[Source texts of formatted documents]
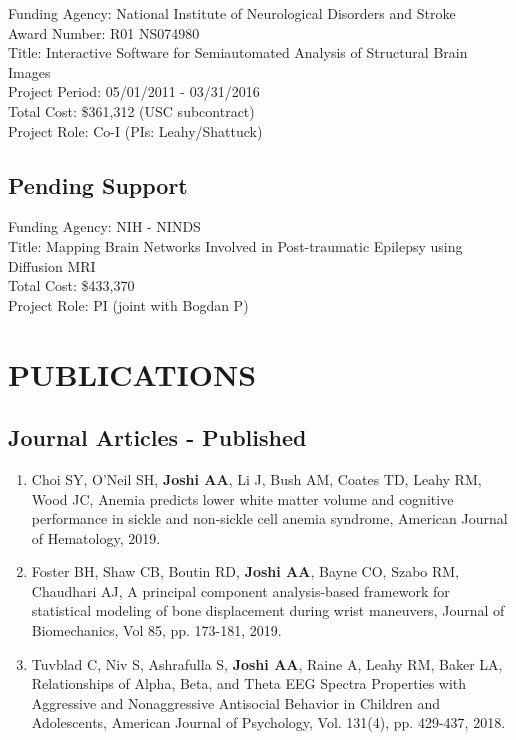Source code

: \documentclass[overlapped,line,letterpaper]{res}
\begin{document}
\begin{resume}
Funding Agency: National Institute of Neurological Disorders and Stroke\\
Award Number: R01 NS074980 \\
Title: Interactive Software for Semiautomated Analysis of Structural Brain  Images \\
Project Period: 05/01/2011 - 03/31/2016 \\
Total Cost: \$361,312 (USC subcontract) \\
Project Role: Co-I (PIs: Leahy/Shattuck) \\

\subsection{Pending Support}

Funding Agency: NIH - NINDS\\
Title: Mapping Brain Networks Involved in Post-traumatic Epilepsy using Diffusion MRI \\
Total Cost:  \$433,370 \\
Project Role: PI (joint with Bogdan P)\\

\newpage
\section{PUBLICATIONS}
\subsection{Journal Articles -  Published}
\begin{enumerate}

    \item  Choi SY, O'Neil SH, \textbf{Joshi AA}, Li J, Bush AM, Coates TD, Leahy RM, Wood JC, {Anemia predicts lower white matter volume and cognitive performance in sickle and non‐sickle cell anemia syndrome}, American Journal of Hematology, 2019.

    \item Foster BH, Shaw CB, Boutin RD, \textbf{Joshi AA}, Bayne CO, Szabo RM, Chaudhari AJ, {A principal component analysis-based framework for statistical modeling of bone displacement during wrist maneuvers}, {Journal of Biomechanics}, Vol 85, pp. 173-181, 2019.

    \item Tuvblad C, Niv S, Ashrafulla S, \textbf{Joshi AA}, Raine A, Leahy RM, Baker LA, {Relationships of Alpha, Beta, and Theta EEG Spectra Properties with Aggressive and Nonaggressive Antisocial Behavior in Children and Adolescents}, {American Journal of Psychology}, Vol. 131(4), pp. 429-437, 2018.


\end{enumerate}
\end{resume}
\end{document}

==

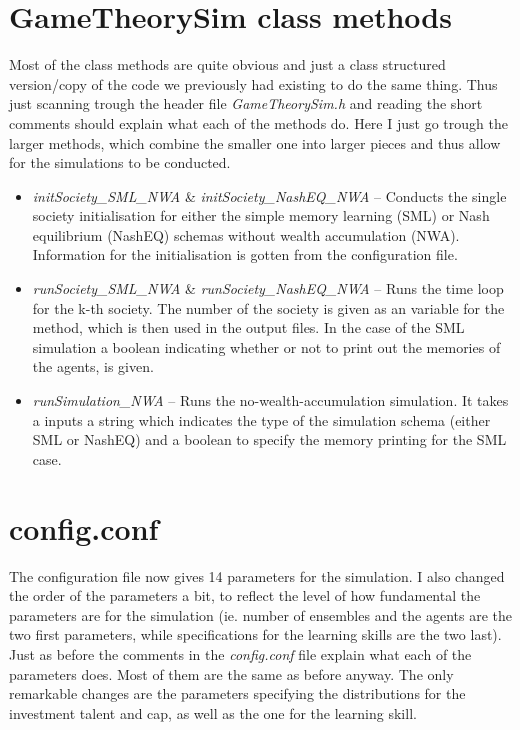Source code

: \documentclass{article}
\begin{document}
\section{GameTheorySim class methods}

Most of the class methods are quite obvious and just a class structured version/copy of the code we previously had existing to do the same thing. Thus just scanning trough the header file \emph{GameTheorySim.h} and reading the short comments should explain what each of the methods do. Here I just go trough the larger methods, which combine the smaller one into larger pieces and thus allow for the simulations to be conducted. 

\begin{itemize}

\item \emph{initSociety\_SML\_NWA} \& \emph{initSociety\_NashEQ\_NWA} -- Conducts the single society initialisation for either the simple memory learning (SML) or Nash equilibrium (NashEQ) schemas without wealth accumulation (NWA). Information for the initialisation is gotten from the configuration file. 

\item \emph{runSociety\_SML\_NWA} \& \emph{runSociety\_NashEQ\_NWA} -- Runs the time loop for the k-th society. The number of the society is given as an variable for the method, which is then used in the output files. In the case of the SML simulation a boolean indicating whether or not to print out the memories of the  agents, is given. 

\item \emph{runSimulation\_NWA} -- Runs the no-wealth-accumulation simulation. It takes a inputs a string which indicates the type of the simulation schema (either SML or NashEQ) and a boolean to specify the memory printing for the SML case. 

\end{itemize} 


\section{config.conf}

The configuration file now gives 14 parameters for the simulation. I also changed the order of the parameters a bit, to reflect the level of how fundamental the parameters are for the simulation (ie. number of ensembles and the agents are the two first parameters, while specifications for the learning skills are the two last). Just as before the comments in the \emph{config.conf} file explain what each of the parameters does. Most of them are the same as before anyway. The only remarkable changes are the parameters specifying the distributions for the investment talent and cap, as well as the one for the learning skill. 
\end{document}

[Your instructions] Show me every line of the entries above that holds "wealth".

[Worked solution]
\item \emph{initSociety\_SML\_NWA} \& \emph{initSociety\_NashEQ\_NWA} -- Conducts the single society initialisation for either the simple memory learning (SML) or Nash equilibrium (NashEQ) schemas without wealth accumulation (NWA). Information for the initialisation is gotten from the configuration file. 
\item \emph{runSimulation\_NWA} -- Runs the no-wealth-accumulation simulation. It takes a inputs a string which indicates the type of the simulation schema (either SML or NashEQ) and a boolean to specify the memory printing for the SML case. 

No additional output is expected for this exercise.